▶ PROBLEM DETAILS: When you reproduce the listing, keep every word as it is and drop the pictures.

= = = =

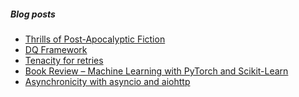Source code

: <!--

### Hi there 👋

-->
##### Blog posts

<!--START_SECTION:posts-->
* [Thrills of Post-Apocalyptic Fiction](https:&#x2F;&#x2F;vishsubramanian.me&#x2F;thrills-of-post-apocalyptic-fiction&#x2F;?utm_source&#x3D;rss&amp;utm_medium&#x3D;rss&amp;utm_campaign&#x3D;thrills-of-post-apocalyptic-fiction)
* [DQ Framework](https:&#x2F;&#x2F;vishsubramanian.me&#x2F;dq-framework&#x2F;?utm_source&#x3D;rss&amp;utm_medium&#x3D;rss&amp;utm_campaign&#x3D;dq-framework)
* [Tenacity for retries](https:&#x2F;&#x2F;vishsubramanian.me&#x2F;tenacity&#x2F;?utm_source&#x3D;rss&amp;utm_medium&#x3D;rss&amp;utm_campaign&#x3D;tenacity)
* [Book Review – Machine Learning with PyTorch and Scikit-Learn](https:&#x2F;&#x2F;vishsubramanian.me&#x2F;book-review-machine-learning-with-pytorch-and-scikit-learn&#x2F;?utm_source&#x3D;rss&amp;utm_medium&#x3D;rss&amp;utm_campaign&#x3D;book-review-machine-learning-with-pytorch-and-scikit-learn)
* [Asynchronicity with asyncio and aiohttp](https:&#x2F;&#x2F;vishsubramanian.me&#x2F;async&#x2F;?utm_source&#x3D;rss&amp;utm_medium&#x3D;rss&amp;utm_campaign&#x3D;async)
<!--END_SECTION:posts-->

<!--
**vishwanath79/vishwanath79** is a ✨ _special_ ✨ repository because its `README.md` (this file) appears on your GitHub profile.

Here are some ideas to get you started:

- 🔭 I’m currently working on ...
- 🌱 I’m currently learning ...
- 👯 I’m looking to collaborate on ...
- 🤔 I’m looking for help with ...
- 💬 Ask me about ...
- 📫 How to reach me: ...
- 😄 Pronouns: ...
- ⚡ Fun fact: ...
-->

= = = =

▶ RESULT FOR THIS TASK:
Source code

: <!--

### Hi there 👋

-->
##### Blog posts

<!--START_SECTION:posts-->
* [Thrills of Post-Apocalyptic Fiction](https:&#x2F;&#x2F;vishsubramanian.me&#x2F;thrills-of-post-apocalyptic-fiction&#x2F;?utm_source&#x3D;rss&amp;utm_medium&#x3D;rss&amp;utm_campaign&#x3D;thrills-of-post-apocalyptic-fiction)
* [DQ Framework](https:&#x2F;&#x2F;vishsubramanian.me&#x2F;dq-framework&#x2F;?utm_source&#x3D;rss&amp;utm_medium&#x3D;rss&amp;utm_campaign&#x3D;dq-framework)
* [Tenacity for retries](https:&#x2F;&#x2F;vishsubramanian.me&#x2F;tenacity&#x2F;?utm_source&#x3D;rss&amp;utm_medium&#x3D;rss&amp;utm_campaign&#x3D;tenacity)
* [Book Review – Machine Learning with PyTorch and Scikit-Learn](https:&#x2F;&#x2F;vishsubramanian.me&#x2F;book-review-machine-learning-with-pytorch-and-scikit-learn&#x2F;?utm_source&#x3D;rss&amp;utm_medium&#x3D;rss&amp;utm_campaign&#x3D;book-review-machine-learning-with-pytorch-and-scikit-learn)
* [Asynchronicity with asyncio and aiohttp](https:&#x2F;&#x2F;vishsubramanian.me&#x2F;async&#x2F;?utm_source&#x3D;rss&amp;utm_medium&#x3D;rss&amp;utm_campaign&#x3D;async)
<!--END_SECTION:posts-->

<!--
**vishwanath79/vishwanath79** is a ✨ _special_ ✨ repository because its `README.md` (this file) appears on your GitHub profile.

Here are some ideas to get you started:

- 🔭 I’m currently working on ...
- 🌱 I’m currently learning ...
- 👯 I’m looking to collaborate on ...
- 🤔 I’m looking for help with ...
- 💬 Ask me about ...
- 📫 How to reach me: ...
- 😄 Pronouns: ...
- ⚡ Fun fact: ...
-->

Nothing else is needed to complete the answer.